_Information shown_
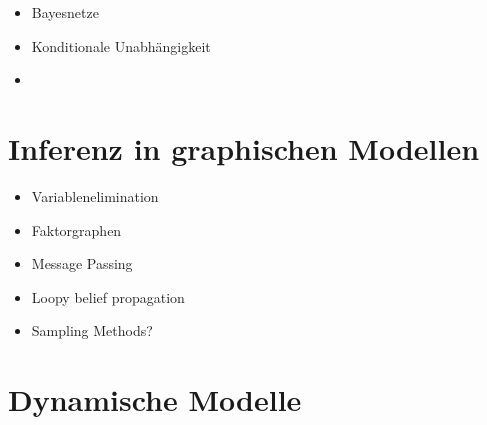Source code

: \documentclass[ngerman]{../LaTeX-Templates/Paper/paper}
\begin{document}
\begin{itemize}
	\item Bayesnetze
	\item Konditionale Unabhängigkeit
	\item 
\end{itemize}

\section{Inferenz in graphischen Modellen}
\begin{itemize}
	\item Variablenelimination
	\item Faktorgraphen
	\item Message Passing
	\item Loopy belief propagation
	\item Sampling Methods?
\end{itemize}


\section{Dynamische Modelle}
\end{document}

_Exercise instructions_
Restate the data above word for word, omitting every picture.

_Output_
Source code

: \documentclass[ngerman]{../LaTeX-Templates/Paper/paper}
\begin{document}
\begin{itemize}
	\item Bayesnetze
	\item Konditionale Unabhängigkeit
	\item 
\end{itemize}

\section{Inferenz in graphischen Modellen}
\begin{itemize}
	\item Variablenelimination
	\item Faktorgraphen
	\item Message Passing
	\item Loopy belief propagation
	\item Sampling Methods?
\end{itemize}


\section{Dynamische Modelle}
\end{document}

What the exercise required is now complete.